After Northrop Grumman announced Monday it would not bid on the Air Force refueling tanker contract, U.S. Senator Roger Wicker backed the company's decision in no uncertain terms.More >>
WASHINGTON, DC (WLOX) - Northrop Grumman has decided not to compete for the U.S. Air Force tanker project after determining that the bidding process "clearly favors Boeing's smaller refueling tanker."
Northrop Grumman CEO and President Wes Bush said Monday that the bidding process "does not provide adequate value recognition of the added capability of a larger tanker, precluding us from any competitive opportunity."
Northrop and its partner Airbus parent European Aeronautic Defence and Space Co. (EADS) successfully won the bid to build the next generation of refueling tankers at a facility outside Mobile, Alabama.
However, in July 2008, Northrop competitor Boeing Corp. challenged the way the Department of Defense handled the multi-billion dollar contract bidding. DoD then reopened the bidding.
A 2008 Government Accountability Office report said Boeing might have won the contract if the Air Force had not made mistake in evaluating the competing bids. The GAO recommended the service hold a new competition.
Wes Bush, Chief Executive Officer and President of Northrop Grumman Corporation, released the following statement Monday afternoon:
"After a comprehensive analysis of the final RFP (Request For Proposal), Northrop Grumman has determined that it will not submit a bid to the Department of Defense for the KC-X program. We reached this conclusion based on the structure of the source selection methodology defined in the RFP, which clearly favors Boeing's smaller refueling tanker and does not provide adequate value recognition of the added capability of a larger tanker, precluding us from any competitive opportunity.
"Northrop Grumman fully respects the Department's responsibility to determine the military requirements for the new tanker. In the previous competition, Northrop Grumman was selected by the Air Force as offering the most capable tanker for the warfighter at the best value for the taxpayer. However, the Northrop Grumman and EADS team is very disappointed that the revised source selection methodology now dramatically favors Boeing's smaller refueling tanker. We agree that the fundamental military requirements for the new tanker have not changed since the last competition, but the Department's new evaluation methodology now clearly favors the smaller tanker.
"We continue to believe that Northrop Grumman's tanker represents the best value for the military and taxpayer – a belief supported by the selection of the A330 tanker design over the Boeing design in the last five consecutive tanker competitions around the globe. Regrettably, this means that the U.S. Air Force will be operating a less capable tanker than many of our Allies in this vital mission area.
"Our prior selection by the Air Force, our firm belief that we provide the best value offering, and the hard work and commitment of the many individuals and communities on our team over many years made this a difficult decision for our company. But we have a fiduciary responsibility to our shareholders to prudently invest our corporate resources, as do our more than 200 tanker team suppliers across the United States. Investing further resources to submit a bid would not be acting responsibly.
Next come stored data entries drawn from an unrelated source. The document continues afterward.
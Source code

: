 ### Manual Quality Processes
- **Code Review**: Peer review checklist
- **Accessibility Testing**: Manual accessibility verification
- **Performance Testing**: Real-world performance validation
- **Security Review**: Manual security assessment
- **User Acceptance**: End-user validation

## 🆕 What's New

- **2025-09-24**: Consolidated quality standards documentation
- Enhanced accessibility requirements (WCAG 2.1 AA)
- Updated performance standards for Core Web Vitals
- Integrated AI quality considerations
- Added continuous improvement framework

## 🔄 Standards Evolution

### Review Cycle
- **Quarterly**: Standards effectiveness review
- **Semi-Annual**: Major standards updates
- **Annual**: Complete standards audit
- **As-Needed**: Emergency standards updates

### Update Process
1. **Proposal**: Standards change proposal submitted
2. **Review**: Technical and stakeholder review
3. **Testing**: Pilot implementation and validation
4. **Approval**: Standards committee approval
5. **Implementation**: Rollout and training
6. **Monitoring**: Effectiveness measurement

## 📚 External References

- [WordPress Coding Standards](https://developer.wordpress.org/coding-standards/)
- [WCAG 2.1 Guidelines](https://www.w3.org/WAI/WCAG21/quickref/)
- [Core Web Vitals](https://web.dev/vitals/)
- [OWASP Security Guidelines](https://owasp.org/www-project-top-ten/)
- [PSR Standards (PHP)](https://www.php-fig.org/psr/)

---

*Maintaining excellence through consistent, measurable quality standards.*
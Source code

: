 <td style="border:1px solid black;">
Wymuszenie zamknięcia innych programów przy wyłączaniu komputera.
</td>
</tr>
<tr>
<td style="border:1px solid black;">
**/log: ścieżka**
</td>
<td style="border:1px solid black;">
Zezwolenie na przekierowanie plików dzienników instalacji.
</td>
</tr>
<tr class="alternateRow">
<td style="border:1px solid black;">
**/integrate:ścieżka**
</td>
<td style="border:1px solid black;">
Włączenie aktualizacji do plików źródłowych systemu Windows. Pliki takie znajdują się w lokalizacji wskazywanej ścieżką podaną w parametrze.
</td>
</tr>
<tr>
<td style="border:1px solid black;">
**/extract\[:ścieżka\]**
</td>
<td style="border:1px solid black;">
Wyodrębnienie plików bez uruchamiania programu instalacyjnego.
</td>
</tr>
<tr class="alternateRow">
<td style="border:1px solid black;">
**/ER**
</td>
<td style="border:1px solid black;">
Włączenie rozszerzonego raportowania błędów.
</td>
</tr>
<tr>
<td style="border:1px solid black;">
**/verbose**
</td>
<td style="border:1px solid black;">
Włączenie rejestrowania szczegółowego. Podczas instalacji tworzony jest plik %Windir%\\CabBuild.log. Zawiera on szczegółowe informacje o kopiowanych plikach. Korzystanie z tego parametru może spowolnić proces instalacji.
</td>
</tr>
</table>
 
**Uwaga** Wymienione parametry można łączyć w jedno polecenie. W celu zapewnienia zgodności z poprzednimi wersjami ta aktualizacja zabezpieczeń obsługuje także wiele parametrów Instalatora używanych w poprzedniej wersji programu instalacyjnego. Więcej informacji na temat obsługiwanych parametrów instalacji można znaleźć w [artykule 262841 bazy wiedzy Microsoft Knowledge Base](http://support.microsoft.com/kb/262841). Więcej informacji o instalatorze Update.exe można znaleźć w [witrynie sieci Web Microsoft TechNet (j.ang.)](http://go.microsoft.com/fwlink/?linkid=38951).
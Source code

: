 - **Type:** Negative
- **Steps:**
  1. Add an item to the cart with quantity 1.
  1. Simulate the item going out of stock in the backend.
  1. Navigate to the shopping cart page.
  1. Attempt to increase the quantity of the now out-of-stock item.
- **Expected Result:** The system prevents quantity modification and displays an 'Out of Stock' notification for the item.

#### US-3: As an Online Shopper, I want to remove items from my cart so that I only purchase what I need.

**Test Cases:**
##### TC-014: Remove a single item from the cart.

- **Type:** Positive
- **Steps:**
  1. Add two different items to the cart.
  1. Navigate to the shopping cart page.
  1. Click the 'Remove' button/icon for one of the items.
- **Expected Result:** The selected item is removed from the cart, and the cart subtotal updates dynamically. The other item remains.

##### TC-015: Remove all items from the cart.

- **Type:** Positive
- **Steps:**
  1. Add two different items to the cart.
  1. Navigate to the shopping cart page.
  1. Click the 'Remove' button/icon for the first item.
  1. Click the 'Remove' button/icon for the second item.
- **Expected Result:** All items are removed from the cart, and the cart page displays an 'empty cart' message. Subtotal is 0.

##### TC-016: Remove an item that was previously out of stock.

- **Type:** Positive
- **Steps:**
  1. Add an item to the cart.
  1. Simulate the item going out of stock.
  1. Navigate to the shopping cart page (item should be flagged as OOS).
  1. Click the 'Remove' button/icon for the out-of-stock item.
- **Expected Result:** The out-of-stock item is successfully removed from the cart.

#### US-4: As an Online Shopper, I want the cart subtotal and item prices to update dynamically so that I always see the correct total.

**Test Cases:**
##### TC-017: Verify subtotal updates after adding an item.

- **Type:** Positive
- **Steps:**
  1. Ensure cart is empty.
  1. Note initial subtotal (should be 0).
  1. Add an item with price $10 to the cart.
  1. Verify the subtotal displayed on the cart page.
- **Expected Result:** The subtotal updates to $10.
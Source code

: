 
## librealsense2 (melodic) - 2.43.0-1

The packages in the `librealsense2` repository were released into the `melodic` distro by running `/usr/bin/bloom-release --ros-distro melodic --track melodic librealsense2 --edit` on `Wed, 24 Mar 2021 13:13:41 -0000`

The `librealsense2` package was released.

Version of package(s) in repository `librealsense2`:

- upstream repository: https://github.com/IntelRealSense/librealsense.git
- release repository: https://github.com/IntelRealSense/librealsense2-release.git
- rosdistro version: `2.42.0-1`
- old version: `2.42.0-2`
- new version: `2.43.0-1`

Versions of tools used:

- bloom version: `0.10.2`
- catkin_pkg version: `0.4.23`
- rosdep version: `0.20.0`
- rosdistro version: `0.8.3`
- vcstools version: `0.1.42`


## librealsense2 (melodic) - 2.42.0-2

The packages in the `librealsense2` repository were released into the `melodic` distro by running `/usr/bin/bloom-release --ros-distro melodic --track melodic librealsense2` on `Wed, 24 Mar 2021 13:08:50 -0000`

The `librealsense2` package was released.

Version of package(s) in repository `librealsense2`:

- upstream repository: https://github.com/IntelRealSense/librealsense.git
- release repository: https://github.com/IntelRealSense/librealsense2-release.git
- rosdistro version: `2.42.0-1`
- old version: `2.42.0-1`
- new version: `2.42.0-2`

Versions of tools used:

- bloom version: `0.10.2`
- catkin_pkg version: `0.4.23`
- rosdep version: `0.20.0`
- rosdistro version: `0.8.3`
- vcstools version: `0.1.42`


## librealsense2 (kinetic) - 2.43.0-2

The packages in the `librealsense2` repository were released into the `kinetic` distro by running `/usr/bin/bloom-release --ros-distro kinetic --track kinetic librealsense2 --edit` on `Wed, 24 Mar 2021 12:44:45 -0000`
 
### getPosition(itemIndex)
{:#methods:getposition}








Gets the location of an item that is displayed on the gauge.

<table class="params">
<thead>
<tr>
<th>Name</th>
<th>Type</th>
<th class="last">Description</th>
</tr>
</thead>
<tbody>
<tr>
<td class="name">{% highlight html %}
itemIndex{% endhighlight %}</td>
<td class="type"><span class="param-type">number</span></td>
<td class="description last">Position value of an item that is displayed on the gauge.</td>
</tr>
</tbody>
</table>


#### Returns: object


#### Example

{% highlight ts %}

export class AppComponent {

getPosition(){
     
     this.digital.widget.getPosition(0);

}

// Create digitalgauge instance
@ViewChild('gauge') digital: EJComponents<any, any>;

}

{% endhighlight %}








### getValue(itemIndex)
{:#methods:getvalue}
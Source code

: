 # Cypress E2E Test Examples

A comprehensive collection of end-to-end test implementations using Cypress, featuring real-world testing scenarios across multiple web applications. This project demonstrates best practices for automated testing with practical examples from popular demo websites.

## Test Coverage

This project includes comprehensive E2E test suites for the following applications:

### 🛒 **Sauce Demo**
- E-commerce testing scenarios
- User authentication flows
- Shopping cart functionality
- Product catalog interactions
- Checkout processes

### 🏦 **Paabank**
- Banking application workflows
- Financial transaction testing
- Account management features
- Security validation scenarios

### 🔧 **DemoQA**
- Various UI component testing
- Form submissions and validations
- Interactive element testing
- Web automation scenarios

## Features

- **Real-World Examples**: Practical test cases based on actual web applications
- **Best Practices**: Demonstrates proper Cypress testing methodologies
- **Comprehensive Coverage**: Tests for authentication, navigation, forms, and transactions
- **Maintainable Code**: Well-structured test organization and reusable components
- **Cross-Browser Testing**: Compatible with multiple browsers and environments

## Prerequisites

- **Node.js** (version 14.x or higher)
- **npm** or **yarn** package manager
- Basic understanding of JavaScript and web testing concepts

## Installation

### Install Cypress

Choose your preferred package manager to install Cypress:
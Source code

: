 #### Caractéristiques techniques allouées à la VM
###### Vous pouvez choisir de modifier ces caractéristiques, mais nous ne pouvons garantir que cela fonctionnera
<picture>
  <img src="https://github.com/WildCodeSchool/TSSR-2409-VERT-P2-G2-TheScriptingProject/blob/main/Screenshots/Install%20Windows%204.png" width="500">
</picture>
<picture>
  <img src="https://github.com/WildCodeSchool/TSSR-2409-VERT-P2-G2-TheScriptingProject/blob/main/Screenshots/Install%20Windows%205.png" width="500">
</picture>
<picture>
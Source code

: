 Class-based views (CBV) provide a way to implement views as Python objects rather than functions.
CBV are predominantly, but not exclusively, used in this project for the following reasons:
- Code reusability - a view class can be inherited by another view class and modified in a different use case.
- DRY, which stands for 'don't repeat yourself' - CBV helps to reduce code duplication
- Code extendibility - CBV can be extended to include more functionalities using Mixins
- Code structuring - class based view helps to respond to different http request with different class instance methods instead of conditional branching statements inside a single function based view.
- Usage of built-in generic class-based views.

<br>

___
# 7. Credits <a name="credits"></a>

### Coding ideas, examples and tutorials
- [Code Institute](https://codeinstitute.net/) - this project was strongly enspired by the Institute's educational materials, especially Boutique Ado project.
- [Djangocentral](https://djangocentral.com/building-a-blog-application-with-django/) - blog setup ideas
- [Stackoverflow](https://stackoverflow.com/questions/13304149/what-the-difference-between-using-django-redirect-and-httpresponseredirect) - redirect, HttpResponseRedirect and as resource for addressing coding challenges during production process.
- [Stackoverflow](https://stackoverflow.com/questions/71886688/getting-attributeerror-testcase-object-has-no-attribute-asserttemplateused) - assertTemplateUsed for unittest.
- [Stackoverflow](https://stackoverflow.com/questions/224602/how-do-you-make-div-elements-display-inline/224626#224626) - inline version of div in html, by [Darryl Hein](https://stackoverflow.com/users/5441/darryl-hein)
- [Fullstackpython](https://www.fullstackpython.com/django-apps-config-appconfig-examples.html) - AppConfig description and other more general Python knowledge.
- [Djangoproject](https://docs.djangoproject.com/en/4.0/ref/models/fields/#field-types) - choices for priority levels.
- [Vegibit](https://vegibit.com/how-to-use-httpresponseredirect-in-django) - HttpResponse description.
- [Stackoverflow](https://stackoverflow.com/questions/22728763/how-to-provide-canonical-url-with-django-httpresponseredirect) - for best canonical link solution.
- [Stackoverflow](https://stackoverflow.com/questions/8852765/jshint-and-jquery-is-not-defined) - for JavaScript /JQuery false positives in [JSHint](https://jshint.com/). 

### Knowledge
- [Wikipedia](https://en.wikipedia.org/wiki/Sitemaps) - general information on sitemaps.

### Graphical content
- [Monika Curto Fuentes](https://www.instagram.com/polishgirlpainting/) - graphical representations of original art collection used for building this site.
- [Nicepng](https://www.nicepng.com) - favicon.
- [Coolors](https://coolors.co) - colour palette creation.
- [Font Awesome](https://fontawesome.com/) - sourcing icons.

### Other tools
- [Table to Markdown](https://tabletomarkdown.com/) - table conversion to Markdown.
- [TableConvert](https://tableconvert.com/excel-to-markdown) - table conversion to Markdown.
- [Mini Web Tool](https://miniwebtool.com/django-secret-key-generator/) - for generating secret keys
"We have decided that Northrop Grumman will not protest. While we feel we have substantial grounds to support a GAO or court ruling to overturn this revised source selection process, America's service men and women have been forced to wait too long for new tankers. We feel a deep responsibility to their safety and to their ability to fulfill the missions our nation calls upon them to perform. Taking actions that would further delay the introduction of this urgent capability would also not be acting responsibly.
"We recognize that our decision likely creates a sole-source outcome for Boeing. We call on the Department to keep in mind the economic conclusions of the prior round of bidding as it takes actions to protect the taxpayer when defining the sole-source procurement contract. In the previous round, the Air Force, through a rigorous assessment of our proposal, determined that it would pay a unit flyaway cost of approximately $184 million per tanker for the first 68 tankers, including the non-recurring development costs. With the Department's decision to procure a much smaller, less capable design, the taxpayer should certainly expect the bill to be much less."